[[ Input data, beginning ]]

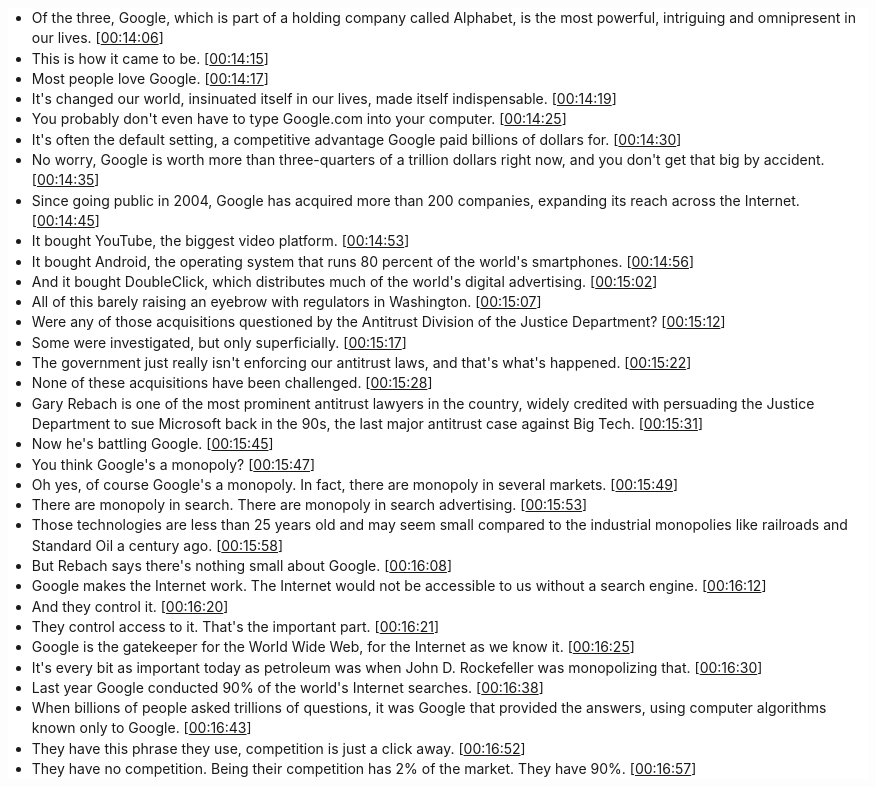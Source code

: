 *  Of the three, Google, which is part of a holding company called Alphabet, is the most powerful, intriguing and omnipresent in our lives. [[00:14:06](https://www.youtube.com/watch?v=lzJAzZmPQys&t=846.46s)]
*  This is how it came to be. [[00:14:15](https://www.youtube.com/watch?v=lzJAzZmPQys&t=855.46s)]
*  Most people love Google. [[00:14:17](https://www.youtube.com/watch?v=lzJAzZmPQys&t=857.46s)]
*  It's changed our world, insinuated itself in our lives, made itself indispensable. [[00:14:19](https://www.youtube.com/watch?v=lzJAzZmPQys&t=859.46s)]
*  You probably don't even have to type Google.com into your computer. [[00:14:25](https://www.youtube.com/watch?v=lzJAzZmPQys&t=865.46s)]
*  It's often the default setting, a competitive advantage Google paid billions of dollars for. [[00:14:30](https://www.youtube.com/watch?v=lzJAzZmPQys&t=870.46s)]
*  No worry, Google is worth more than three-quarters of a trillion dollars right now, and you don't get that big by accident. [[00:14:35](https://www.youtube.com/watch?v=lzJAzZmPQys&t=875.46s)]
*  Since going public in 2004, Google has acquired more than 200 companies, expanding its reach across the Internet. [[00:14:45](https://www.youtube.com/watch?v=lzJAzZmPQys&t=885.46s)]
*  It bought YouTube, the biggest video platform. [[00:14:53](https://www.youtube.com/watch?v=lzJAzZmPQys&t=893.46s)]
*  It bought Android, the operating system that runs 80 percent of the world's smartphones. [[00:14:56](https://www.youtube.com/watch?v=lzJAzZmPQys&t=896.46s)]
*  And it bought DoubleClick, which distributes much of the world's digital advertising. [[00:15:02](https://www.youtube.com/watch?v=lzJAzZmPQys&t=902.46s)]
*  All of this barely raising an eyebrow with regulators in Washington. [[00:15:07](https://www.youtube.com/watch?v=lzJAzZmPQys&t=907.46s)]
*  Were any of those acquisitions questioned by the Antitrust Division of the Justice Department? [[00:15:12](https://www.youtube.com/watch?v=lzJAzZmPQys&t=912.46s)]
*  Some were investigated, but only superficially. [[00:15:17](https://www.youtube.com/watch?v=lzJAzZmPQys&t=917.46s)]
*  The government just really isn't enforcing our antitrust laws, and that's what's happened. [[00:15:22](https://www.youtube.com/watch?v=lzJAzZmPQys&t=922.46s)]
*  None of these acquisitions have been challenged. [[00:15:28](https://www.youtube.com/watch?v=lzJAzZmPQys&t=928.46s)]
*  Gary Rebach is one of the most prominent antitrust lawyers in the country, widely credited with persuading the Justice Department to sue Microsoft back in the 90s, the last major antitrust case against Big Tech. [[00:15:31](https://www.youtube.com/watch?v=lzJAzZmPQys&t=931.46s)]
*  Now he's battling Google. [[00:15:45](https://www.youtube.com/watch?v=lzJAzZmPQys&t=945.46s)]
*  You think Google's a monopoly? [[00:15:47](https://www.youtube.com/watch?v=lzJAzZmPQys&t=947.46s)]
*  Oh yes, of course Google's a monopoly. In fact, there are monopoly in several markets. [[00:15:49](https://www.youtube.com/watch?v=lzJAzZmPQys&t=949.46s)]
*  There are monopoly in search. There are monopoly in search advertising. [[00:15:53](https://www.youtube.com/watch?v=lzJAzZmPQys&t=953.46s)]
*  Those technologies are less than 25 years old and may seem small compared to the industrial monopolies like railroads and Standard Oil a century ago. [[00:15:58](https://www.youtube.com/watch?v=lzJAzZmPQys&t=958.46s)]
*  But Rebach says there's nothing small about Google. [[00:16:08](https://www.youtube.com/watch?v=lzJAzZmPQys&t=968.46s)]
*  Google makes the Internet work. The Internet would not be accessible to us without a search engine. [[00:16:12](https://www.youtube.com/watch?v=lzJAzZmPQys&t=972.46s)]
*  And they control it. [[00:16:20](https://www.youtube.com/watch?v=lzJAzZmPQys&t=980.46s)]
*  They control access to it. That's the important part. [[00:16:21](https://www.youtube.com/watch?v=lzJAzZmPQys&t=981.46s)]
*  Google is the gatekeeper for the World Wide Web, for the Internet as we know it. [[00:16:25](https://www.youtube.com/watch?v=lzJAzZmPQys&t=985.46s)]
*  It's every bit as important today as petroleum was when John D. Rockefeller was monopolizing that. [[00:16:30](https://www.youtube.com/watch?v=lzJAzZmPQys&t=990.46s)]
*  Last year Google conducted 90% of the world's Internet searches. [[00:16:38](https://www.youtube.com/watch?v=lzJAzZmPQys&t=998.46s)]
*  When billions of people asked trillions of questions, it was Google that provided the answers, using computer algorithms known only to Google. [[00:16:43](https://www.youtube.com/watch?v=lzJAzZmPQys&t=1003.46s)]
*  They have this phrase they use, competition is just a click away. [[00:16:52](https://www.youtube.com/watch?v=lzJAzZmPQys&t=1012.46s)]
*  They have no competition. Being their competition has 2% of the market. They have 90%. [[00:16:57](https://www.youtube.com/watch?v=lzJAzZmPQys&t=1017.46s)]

[[ Input data, end ]]
[[ Input data, beginning ]]

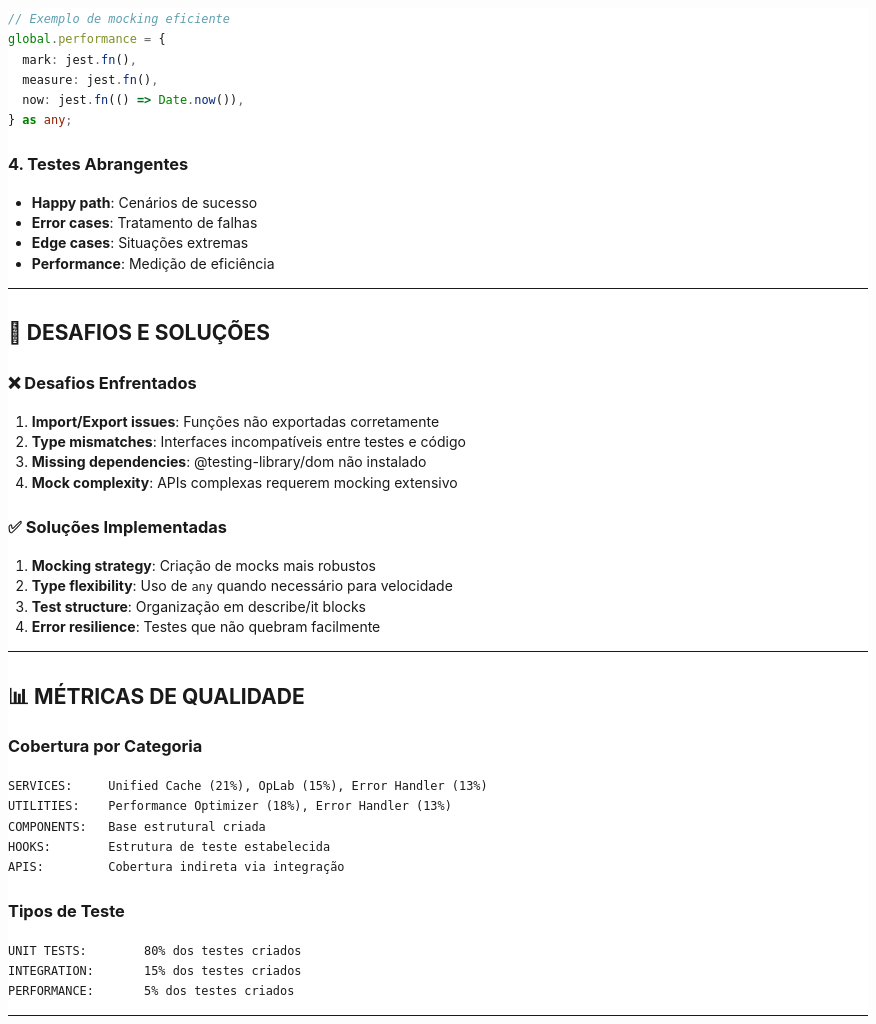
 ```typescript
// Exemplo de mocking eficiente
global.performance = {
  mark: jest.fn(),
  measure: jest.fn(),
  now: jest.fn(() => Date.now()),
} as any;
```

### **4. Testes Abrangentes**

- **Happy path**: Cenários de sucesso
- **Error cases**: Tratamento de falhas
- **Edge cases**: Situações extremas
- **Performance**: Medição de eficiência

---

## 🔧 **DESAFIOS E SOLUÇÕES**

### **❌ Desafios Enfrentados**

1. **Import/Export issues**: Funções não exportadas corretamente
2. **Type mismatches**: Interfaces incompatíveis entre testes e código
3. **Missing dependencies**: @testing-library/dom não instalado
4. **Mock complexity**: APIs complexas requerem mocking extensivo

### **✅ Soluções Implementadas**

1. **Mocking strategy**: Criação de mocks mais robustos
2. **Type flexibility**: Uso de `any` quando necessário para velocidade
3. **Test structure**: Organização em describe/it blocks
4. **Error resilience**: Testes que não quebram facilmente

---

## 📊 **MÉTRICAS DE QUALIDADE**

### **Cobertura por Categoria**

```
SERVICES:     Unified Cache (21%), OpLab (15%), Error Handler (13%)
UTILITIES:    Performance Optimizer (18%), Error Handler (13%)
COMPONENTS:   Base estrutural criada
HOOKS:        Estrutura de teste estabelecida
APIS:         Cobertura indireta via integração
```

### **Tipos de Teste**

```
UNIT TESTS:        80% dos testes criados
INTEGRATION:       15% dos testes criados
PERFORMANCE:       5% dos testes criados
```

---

[[ Input data, end ]]
[[ Input data, beginning ]]

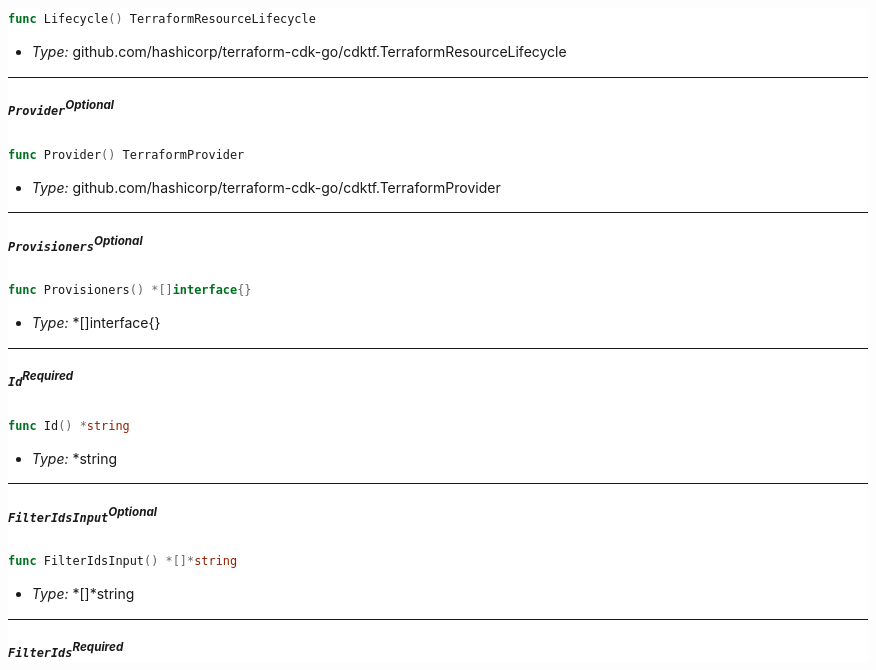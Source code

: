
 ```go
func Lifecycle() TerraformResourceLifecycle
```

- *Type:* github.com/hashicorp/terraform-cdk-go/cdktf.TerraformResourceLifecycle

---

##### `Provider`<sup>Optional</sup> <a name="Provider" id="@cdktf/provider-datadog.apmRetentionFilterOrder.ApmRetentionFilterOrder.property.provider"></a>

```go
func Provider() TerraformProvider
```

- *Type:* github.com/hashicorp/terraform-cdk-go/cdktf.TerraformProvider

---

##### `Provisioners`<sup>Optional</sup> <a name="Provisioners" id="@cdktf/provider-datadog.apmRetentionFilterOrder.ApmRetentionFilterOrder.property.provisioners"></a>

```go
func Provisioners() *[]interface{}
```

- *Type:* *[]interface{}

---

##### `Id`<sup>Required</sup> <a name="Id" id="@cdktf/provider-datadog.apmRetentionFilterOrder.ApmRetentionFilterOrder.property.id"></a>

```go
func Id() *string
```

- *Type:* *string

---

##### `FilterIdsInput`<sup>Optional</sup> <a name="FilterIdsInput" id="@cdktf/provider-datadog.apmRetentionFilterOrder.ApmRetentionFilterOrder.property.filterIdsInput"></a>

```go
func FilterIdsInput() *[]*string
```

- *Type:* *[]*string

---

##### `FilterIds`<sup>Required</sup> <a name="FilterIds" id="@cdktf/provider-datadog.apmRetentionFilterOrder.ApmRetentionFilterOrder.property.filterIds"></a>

[[ Input data, end ]]

Exercise brief:
Every line above from the line with "Google makes the" to the line with "They have no", inclusive, must be returned exactly; no other line belongs in the reply.

Task answer:
*  Google makes the Internet work. The Internet would not be accessible to us without a search engine. [[00:16:12](https://www.youtube.com/watch?v=lzJAzZmPQys&t=972.46s)]
*  And they control it. [[00:16:20](https://www.youtube.com/watch?v=lzJAzZmPQys&t=980.46s)]
*  They control access to it. That's the important part. [[00:16:21](https://www.youtube.com/watch?v=lzJAzZmPQys&t=981.46s)]
*  Google is the gatekeeper for the World Wide Web, for the Internet as we know it. [[00:16:25](https://www.youtube.com/watch?v=lzJAzZmPQys&t=985.46s)]
*  It's every bit as important today as petroleum was when John D. Rockefeller was monopolizing that. [[00:16:30](https://www.youtube.com/watch?v=lzJAzZmPQys&t=990.46s)]
*  Last year Google conducted 90% of the world's Internet searches. [[00:16:38](https://www.youtube.com/watch?v=lzJAzZmPQys&t=998.46s)]
*  When billions of people asked trillions of questions, it was Google that provided the answers, using computer algorithms known only to Google. [[00:16:43](https://www.youtube.com/watch?v=lzJAzZmPQys&t=1003.46s)]
*  They have this phrase they use, competition is just a click away. [[00:16:52](https://www.youtube.com/watch?v=lzJAzZmPQys&t=1012.46s)]
*  They have no competition. Being their competition has 2% of the market. They have 90%. [[00:16:57](https://www.youtube.com/watch?v=lzJAzZmPQys&t=1017.46s)]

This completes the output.